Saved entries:
++++++++++++++++++++

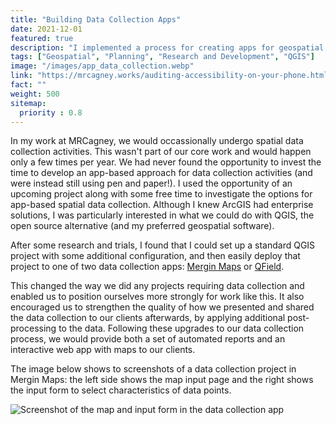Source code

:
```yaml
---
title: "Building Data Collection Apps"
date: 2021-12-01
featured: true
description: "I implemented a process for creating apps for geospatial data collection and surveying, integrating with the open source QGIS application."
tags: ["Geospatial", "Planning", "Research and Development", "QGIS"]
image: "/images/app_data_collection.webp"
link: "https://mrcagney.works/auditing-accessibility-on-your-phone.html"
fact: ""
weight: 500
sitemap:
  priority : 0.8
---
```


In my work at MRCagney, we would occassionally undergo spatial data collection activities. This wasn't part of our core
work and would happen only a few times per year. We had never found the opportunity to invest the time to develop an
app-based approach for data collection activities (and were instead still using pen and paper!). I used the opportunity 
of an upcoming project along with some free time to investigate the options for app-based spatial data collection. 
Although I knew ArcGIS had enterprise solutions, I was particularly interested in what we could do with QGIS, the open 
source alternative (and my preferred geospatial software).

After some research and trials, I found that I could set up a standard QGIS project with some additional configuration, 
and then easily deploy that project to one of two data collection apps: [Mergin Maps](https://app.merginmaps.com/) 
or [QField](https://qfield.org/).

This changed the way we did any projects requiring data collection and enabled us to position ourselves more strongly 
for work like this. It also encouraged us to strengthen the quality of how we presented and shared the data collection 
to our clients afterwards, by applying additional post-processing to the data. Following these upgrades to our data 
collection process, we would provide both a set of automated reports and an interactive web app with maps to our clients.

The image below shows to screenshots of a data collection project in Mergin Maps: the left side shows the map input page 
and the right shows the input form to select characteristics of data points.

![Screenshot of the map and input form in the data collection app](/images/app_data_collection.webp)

++++++++++++++++++++

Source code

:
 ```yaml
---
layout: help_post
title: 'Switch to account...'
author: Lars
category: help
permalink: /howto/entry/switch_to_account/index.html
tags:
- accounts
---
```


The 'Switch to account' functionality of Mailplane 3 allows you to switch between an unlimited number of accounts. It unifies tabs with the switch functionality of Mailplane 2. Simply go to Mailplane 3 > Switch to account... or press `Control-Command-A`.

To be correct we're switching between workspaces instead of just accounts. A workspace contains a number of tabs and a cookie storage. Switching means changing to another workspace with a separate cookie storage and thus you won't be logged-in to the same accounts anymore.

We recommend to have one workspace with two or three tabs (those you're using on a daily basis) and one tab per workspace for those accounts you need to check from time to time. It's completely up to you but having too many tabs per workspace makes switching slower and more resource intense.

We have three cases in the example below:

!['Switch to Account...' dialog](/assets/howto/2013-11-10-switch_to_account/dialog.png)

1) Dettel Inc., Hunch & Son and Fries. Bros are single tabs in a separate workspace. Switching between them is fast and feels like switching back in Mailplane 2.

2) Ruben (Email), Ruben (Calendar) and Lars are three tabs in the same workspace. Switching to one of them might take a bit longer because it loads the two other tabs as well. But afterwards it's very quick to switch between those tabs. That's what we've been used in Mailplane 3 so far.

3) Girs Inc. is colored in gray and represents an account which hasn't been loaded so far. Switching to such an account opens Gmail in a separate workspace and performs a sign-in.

++++++++++++++++++++

**DESCRIPTION OF THE TASK**
The number of lines in the data that contain the word "title" is all that should be stated.

**SOLUTION TO THIS PROBLEM**
2